Growth potential seen in nation's bio fuel market

LISBON -- The European Union invited Brazil yesterday to join a small group of strategic partners in what the Brazilian president, Luiz Inácio Lula da Silva, said would revive a historic relationship.

South American powerhouse Brazil would join a group including Russia, India, and China, which have such agreements with the EU.

The invitation was extended by Portugal to its former colony at the first summit of its rotating, six-month EU presidency.

"What we are doing today is to revive a historic partnership," Lula told Portuguese and Brazilian business leaders before the summit opened.

"It's fundamental that companies create partnerships between the EU and Brazil and the growth potential in trade is huge."

The partnership is meant to improve cooperation between the EU and South America's largest economy in areas such as trade, renewable energy, and the fight against poverty.

"This summit is a way to acknowledge the growing part that Brazil has played on the world stage and that makes the country an essential partner," the Portuguese prime minister, Jose Socrates, said.

Socrates said the upgrading of ties with Brazil would give coherence to EU foreign policy by now including all the so-called BRIC -- Brazil, Russia, India, and China -- countries as special partners.
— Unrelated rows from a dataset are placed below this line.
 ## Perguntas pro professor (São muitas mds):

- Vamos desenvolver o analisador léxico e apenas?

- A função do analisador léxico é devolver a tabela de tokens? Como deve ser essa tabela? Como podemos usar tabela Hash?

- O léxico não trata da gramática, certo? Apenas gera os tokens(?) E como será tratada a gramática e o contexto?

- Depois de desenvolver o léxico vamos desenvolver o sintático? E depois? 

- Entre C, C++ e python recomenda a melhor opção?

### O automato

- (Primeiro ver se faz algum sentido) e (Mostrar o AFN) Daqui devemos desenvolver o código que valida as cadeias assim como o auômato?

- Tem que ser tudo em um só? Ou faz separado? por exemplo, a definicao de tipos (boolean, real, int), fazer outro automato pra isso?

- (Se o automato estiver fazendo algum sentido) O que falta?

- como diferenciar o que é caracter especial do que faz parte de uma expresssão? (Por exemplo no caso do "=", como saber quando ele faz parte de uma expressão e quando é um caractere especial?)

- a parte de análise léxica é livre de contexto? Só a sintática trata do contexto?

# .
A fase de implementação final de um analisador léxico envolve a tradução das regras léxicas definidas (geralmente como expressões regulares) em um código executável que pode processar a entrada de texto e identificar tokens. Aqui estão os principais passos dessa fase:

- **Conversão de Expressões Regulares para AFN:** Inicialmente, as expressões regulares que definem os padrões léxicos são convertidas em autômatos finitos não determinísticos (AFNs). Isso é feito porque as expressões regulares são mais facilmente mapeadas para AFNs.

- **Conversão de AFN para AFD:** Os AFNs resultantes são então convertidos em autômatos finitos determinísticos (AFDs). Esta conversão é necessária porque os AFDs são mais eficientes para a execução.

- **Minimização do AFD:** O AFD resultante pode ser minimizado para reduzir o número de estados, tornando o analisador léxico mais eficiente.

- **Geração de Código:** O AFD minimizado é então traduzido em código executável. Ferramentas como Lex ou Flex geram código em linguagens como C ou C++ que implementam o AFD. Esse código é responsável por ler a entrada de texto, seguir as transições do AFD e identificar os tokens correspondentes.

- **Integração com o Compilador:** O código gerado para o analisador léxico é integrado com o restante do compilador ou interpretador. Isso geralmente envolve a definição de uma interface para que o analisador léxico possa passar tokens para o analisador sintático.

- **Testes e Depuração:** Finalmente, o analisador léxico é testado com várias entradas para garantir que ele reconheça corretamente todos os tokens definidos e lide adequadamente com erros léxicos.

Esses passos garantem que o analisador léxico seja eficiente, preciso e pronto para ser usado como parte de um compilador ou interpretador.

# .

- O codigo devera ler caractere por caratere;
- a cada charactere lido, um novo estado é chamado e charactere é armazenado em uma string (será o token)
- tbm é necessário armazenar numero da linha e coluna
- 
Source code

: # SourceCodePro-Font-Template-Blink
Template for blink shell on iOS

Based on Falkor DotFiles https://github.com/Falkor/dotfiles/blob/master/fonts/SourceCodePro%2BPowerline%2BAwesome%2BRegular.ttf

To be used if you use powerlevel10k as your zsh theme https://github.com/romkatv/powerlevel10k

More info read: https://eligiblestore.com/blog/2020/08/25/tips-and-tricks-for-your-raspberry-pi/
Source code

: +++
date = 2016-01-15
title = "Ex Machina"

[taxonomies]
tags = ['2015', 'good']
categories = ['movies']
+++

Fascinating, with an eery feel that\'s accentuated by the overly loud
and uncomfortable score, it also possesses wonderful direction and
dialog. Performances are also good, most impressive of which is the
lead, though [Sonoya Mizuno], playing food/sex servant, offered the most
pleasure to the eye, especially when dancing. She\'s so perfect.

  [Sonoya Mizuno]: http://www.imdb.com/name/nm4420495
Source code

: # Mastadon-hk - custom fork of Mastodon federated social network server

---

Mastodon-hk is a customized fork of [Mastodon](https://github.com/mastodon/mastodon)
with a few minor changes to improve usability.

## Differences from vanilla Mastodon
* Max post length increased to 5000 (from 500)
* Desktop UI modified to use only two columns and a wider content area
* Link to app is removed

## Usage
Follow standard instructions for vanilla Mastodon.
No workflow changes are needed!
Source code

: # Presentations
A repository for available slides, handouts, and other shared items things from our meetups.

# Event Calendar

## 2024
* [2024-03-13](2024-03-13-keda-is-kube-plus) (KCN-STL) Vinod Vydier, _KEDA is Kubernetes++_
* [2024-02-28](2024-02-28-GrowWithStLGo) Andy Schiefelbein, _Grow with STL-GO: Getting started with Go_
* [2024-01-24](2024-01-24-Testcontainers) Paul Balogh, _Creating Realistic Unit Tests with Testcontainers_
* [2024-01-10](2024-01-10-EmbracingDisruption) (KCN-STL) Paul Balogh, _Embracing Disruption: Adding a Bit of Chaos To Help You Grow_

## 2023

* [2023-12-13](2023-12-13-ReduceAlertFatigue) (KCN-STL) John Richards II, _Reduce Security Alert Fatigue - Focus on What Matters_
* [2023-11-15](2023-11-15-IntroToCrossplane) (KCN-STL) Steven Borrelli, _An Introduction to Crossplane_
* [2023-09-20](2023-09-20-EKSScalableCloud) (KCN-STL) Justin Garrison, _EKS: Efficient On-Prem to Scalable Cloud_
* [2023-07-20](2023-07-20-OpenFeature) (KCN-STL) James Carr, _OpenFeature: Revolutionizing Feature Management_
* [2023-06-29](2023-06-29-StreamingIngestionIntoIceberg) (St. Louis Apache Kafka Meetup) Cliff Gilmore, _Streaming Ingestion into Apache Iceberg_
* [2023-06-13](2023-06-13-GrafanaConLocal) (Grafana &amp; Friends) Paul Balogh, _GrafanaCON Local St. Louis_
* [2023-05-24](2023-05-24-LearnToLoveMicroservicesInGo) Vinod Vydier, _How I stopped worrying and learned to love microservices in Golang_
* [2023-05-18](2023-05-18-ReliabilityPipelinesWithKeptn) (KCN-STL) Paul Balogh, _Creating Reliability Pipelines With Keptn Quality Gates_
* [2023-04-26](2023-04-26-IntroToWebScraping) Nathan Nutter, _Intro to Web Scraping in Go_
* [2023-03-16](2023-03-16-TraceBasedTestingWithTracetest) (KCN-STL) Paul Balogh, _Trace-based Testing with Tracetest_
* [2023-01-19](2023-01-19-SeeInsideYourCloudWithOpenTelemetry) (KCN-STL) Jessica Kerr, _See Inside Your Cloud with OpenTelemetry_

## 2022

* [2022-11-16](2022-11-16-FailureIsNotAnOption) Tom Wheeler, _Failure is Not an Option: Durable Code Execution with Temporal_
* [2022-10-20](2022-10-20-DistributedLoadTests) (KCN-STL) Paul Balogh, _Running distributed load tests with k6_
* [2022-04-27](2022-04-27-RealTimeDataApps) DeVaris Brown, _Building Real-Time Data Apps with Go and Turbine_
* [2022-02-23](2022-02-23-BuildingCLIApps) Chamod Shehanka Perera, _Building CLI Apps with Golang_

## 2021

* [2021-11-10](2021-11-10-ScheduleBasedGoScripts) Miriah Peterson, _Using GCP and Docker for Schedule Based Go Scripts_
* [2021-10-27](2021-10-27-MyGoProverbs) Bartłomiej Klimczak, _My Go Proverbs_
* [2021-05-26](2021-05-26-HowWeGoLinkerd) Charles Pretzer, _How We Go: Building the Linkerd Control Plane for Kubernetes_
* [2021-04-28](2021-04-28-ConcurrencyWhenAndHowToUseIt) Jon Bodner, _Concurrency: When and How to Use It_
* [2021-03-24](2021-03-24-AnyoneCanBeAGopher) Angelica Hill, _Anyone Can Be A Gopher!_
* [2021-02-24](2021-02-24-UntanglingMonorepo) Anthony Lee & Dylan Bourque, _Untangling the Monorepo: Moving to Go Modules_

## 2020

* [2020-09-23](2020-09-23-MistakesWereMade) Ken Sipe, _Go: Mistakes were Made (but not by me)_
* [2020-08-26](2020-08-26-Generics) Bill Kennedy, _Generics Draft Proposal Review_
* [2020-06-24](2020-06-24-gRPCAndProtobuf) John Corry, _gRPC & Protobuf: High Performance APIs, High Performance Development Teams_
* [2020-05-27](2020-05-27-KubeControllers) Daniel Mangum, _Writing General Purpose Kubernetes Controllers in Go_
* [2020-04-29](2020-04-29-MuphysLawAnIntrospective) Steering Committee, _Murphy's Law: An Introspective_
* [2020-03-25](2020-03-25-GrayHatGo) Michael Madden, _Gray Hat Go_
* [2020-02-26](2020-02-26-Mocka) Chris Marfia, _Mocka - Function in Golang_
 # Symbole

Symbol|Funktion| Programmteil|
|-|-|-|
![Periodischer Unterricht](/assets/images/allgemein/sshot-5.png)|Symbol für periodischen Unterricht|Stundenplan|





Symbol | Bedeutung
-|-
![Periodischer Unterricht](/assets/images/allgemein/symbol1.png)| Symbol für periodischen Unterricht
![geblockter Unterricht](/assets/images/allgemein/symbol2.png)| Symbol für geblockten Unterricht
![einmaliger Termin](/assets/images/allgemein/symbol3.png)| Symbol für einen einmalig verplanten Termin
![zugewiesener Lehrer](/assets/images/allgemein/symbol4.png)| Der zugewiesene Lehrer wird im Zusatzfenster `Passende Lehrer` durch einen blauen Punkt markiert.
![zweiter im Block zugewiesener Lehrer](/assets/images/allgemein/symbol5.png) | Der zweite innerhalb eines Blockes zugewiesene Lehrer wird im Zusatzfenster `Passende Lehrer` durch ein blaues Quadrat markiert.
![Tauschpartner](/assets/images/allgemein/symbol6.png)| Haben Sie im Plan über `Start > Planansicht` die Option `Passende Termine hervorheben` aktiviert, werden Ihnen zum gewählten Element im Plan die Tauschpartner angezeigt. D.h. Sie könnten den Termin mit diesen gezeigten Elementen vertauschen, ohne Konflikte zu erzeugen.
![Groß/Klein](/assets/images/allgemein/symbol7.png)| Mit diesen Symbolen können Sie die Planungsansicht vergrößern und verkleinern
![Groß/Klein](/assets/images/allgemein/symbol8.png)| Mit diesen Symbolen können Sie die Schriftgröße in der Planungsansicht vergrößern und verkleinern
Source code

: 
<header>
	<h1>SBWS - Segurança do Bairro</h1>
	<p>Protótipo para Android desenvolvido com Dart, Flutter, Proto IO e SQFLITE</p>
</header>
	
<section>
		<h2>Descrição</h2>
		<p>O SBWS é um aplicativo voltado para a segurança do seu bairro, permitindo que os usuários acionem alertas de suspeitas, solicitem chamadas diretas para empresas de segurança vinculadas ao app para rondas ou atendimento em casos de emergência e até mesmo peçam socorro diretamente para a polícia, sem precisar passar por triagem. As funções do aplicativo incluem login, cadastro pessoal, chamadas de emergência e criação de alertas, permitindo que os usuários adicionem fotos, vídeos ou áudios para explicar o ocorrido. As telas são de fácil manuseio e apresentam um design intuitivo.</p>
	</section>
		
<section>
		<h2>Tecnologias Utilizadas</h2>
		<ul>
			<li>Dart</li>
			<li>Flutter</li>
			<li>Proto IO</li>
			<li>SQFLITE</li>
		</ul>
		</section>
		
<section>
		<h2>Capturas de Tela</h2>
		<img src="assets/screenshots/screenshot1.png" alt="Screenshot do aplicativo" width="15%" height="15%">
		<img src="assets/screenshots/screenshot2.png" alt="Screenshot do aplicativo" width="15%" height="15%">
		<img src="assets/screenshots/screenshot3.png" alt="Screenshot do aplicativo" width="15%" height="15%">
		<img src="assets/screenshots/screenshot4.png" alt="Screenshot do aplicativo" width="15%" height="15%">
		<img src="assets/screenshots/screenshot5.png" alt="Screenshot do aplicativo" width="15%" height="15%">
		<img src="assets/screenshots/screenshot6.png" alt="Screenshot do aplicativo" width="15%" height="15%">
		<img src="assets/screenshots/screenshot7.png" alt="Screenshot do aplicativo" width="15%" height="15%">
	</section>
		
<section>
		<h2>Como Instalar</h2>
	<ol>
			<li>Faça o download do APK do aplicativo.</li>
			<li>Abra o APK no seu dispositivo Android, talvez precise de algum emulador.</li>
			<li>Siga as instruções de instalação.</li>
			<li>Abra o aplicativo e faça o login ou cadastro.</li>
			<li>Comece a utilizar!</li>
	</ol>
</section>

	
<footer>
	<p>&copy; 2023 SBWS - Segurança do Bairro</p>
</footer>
Brussels also sees Brazil, one of the world's biggest emerging economies which is home to most of the Amazon's rainforest and a major biofuels producer, as a key player in the fight against global warming, one of the EU's priorities.

In a sign of Portugal's determination to take advantage of that potential, oil company Galp Energia yesterday signed an agreement with Brazil's Petrobras to produce 600,000 tons of vegetable oils in Brazil.

Brazil is a world leader in biofuel production and EU leaders set a target in March for biofuels to represent at least 10 percent of vehicle fuels by 2020.

The summit will also address bilateral trade and investment issues to complement the EU's talks for a trade deal with the Mercosur group of South American countries including Brazil.